» **Records**:
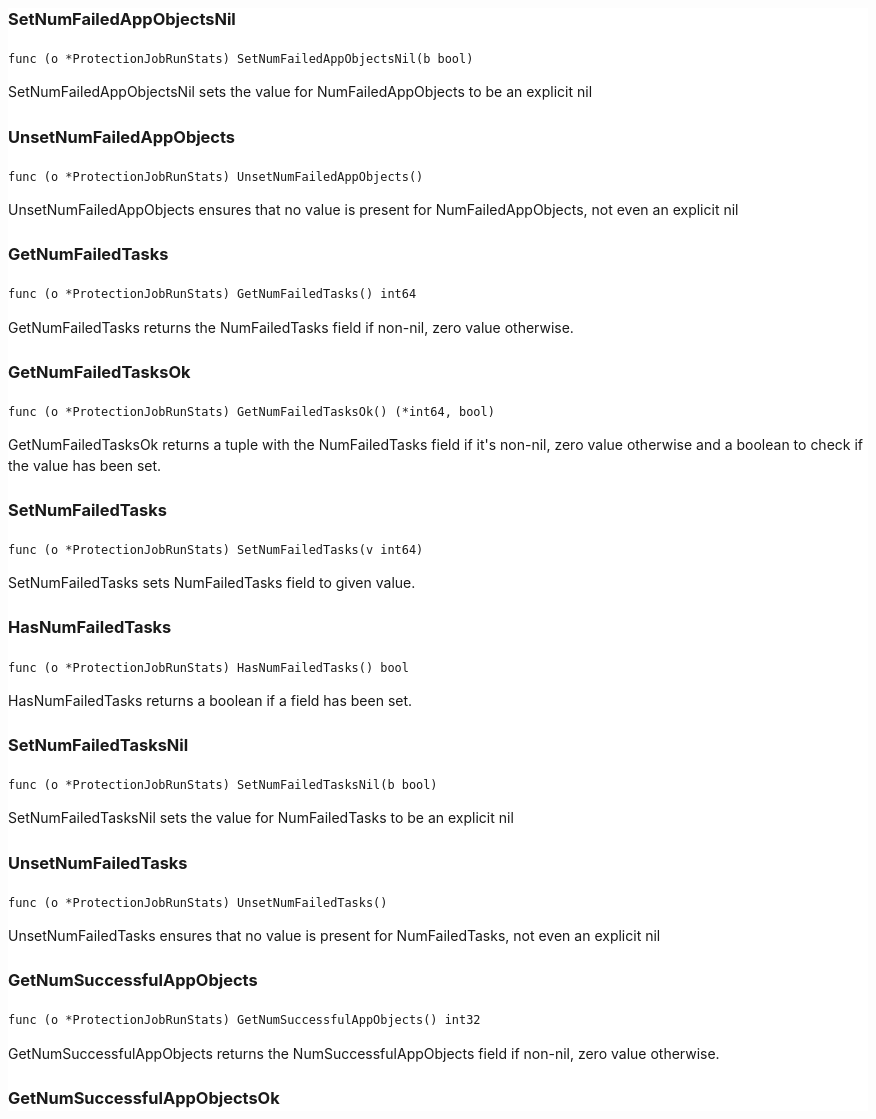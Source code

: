 ### SetNumFailedAppObjectsNil

`func (o *ProtectionJobRunStats) SetNumFailedAppObjectsNil(b bool)`

 SetNumFailedAppObjectsNil sets the value for NumFailedAppObjects to be an explicit nil

### UnsetNumFailedAppObjects
`func (o *ProtectionJobRunStats) UnsetNumFailedAppObjects()`

UnsetNumFailedAppObjects ensures that no value is present for NumFailedAppObjects, not even an explicit nil
### GetNumFailedTasks

`func (o *ProtectionJobRunStats) GetNumFailedTasks() int64`

GetNumFailedTasks returns the NumFailedTasks field if non-nil, zero value otherwise.

### GetNumFailedTasksOk

`func (o *ProtectionJobRunStats) GetNumFailedTasksOk() (*int64, bool)`

GetNumFailedTasksOk returns a tuple with the NumFailedTasks field if it's non-nil, zero value otherwise
and a boolean to check if the value has been set.

### SetNumFailedTasks

`func (o *ProtectionJobRunStats) SetNumFailedTasks(v int64)`

SetNumFailedTasks sets NumFailedTasks field to given value.

### HasNumFailedTasks

`func (o *ProtectionJobRunStats) HasNumFailedTasks() bool`

HasNumFailedTasks returns a boolean if a field has been set.

### SetNumFailedTasksNil

`func (o *ProtectionJobRunStats) SetNumFailedTasksNil(b bool)`

 SetNumFailedTasksNil sets the value for NumFailedTasks to be an explicit nil

### UnsetNumFailedTasks
`func (o *ProtectionJobRunStats) UnsetNumFailedTasks()`

UnsetNumFailedTasks ensures that no value is present for NumFailedTasks, not even an explicit nil
### GetNumSuccessfulAppObjects

`func (o *ProtectionJobRunStats) GetNumSuccessfulAppObjects() int32`

GetNumSuccessfulAppObjects returns the NumSuccessfulAppObjects field if non-nil, zero value otherwise.

### GetNumSuccessfulAppObjectsOk

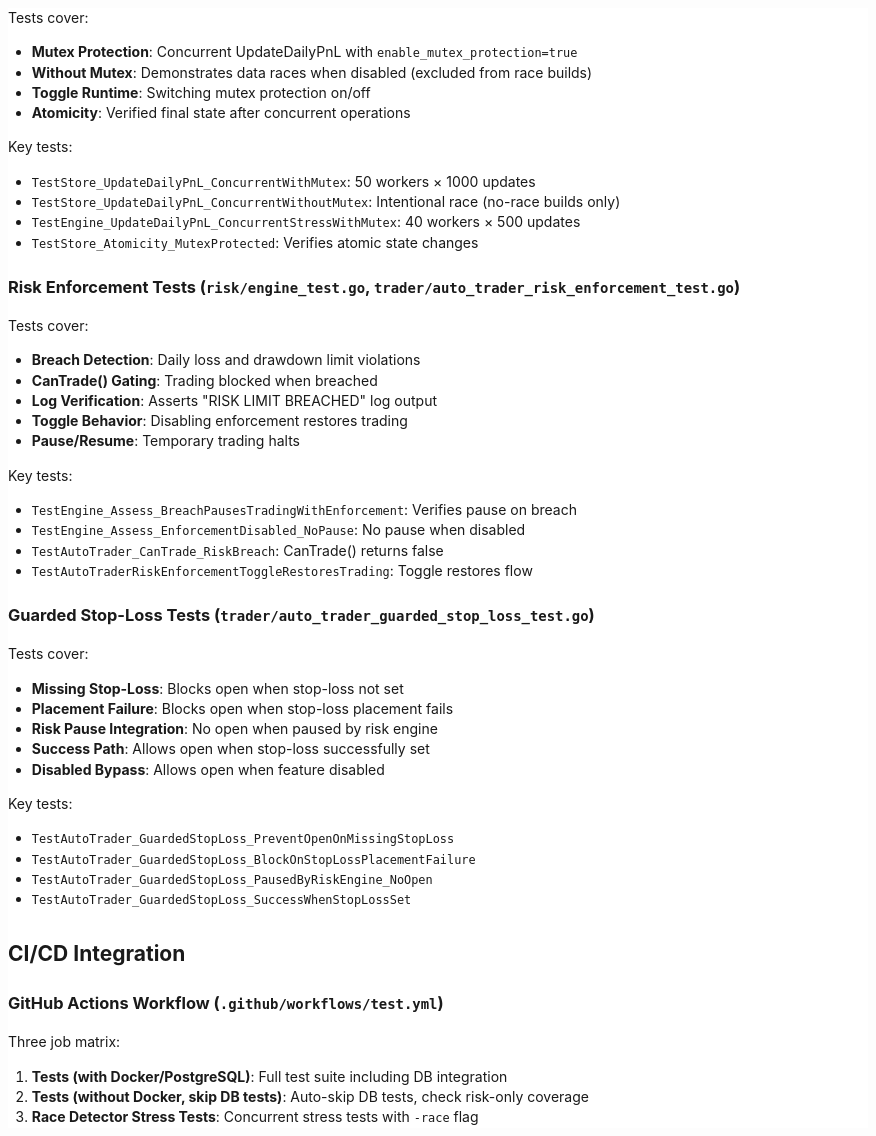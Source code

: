 Tests cover:
- **Mutex Protection**: Concurrent UpdateDailyPnL with `enable_mutex_protection=true`
- **Without Mutex**: Demonstrates data races when disabled (excluded from race builds)
- **Toggle Runtime**: Switching mutex protection on/off
- **Atomicity**: Verified final state after concurrent operations

Key tests:
- `TestStore_UpdateDailyPnL_ConcurrentWithMutex`: 50 workers × 1000 updates
- `TestStore_UpdateDailyPnL_ConcurrentWithoutMutex`: Intentional race (no-race builds only)
- `TestEngine_UpdateDailyPnL_ConcurrentStressWithMutex`: 40 workers × 500 updates
- `TestStore_Atomicity_MutexProtected`: Verifies atomic state changes

### Risk Enforcement Tests (`risk/engine_test.go`, `trader/auto_trader_risk_enforcement_test.go`)

Tests cover:
- **Breach Detection**: Daily loss and drawdown limit violations
- **CanTrade() Gating**: Trading blocked when breached
- **Log Verification**: Asserts "RISK LIMIT BREACHED" log output
- **Toggle Behavior**: Disabling enforcement restores trading
- **Pause/Resume**: Temporary trading halts

Key tests:
- `TestEngine_Assess_BreachPausesTradingWithEnforcement`: Verifies pause on breach
- `TestEngine_Assess_EnforcementDisabled_NoPause`: No pause when disabled
- `TestAutoTrader_CanTrade_RiskBreach`: CanTrade() returns false
- `TestAutoTraderRiskEnforcementToggleRestoresTrading`: Toggle restores flow

### Guarded Stop-Loss Tests (`trader/auto_trader_guarded_stop_loss_test.go`)

Tests cover:
- **Missing Stop-Loss**: Blocks open when stop-loss not set
- **Placement Failure**: Blocks open when stop-loss placement fails
- **Risk Pause Integration**: No open when paused by risk engine
- **Success Path**: Allows open when stop-loss successfully set
- **Disabled Bypass**: Allows open when feature disabled

Key tests:
- `TestAutoTrader_GuardedStopLoss_PreventOpenOnMissingStopLoss`
- `TestAutoTrader_GuardedStopLoss_BlockOnStopLossPlacementFailure`
- `TestAutoTrader_GuardedStopLoss_PausedByRiskEngine_NoOpen`
- `TestAutoTrader_GuardedStopLoss_SuccessWhenStopLossSet`

## CI/CD Integration

### GitHub Actions Workflow (`.github/workflows/test.yml`)

Three job matrix:
1. **Tests (with Docker/PostgreSQL)**: Full test suite including DB integration
2. **Tests (without Docker, skip DB tests)**: Auto-skip DB tests, check risk-only coverage
3. **Race Detector Stress Tests**: Concurrent stress tests with `-race` flag
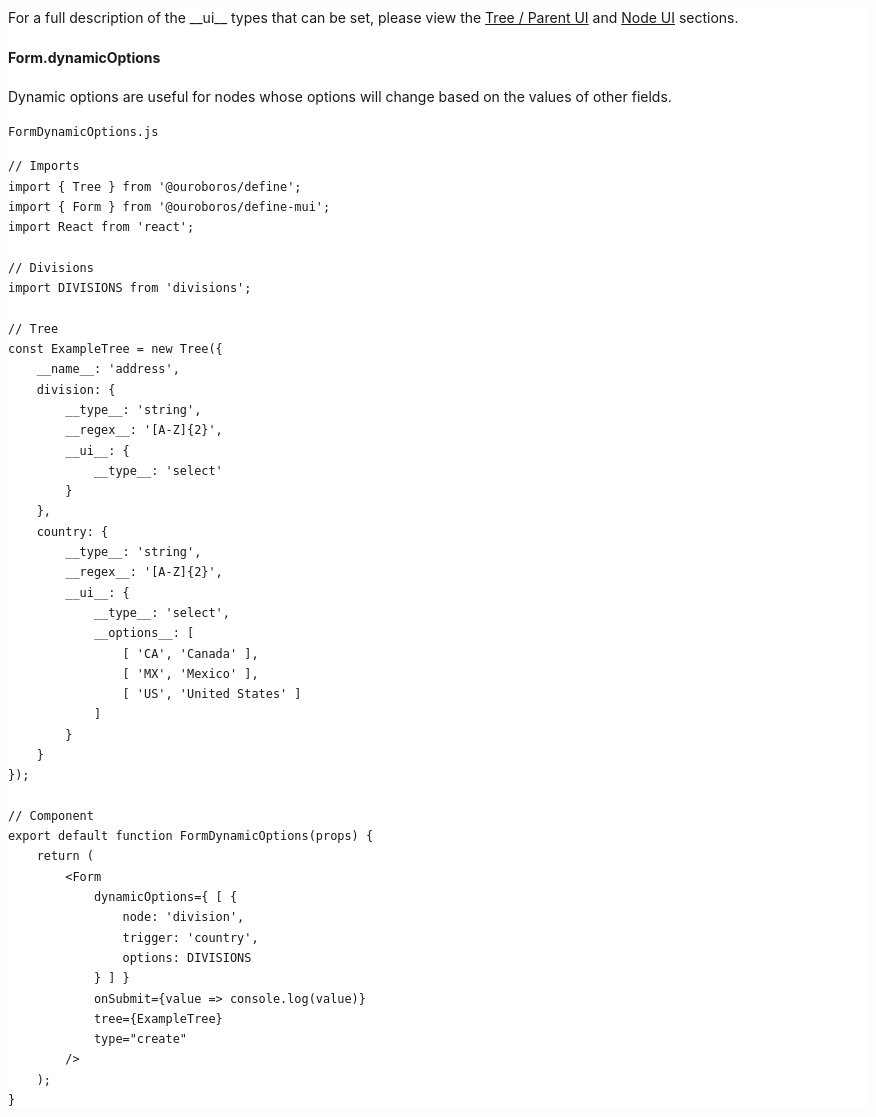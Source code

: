 For a full description of the \_\_ui\_\_ types that can be set, please view the [Tree / Parent UI](#tree--parent-ui) and [Node UI](#node-ui) sections.

#### Form.dynamicOptions

Dynamic options are useful for nodes whose options will change based on the values of other fields.

`FormDynamicOptions.js`
```JSX
// Imports
import { Tree } from '@ouroboros/define';
import { Form } from '@ouroboros/define-mui';
import React from 'react';

// Divisions
import DIVISIONS from 'divisions';

// Tree
const ExampleTree = new Tree({
	__name__: 'address',
	division: {
		__type__: 'string',
		__regex__: '[A-Z]{2}',
		__ui__: {
			__type__: 'select'
		}
	},
	country: {
		__type__: 'string',
		__regex__: '[A-Z]{2}',
		__ui__: {
			__type__: 'select',
			__options__: [
				[ 'CA', 'Canada' ],
				[ 'MX', 'Mexico' ],
				[ 'US', 'United States' ]
			]
		}
	}
});

// Component
export default function FormDynamicOptions(props) {
	return (
		<Form
			dynamicOptions={ [ {
				node: 'division',
				trigger: 'country',
				options: DIVISIONS
			} ] }
			onSubmit={value => console.log(value)}
			tree={ExampleTree}
			type="create"
		/>
	);
}
```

» **Your task**:
Report every line containing the string "explicit" in the material.

» **Response area**:
 SetNumFailedAppObjectsNil sets the value for NumFailedAppObjects to be an explicit nil
UnsetNumFailedAppObjects ensures that no value is present for NumFailedAppObjects, not even an explicit nil
 SetNumFailedTasksNil sets the value for NumFailedTasks to be an explicit nil
UnsetNumFailedTasks ensures that no value is present for NumFailedTasks, not even an explicit nil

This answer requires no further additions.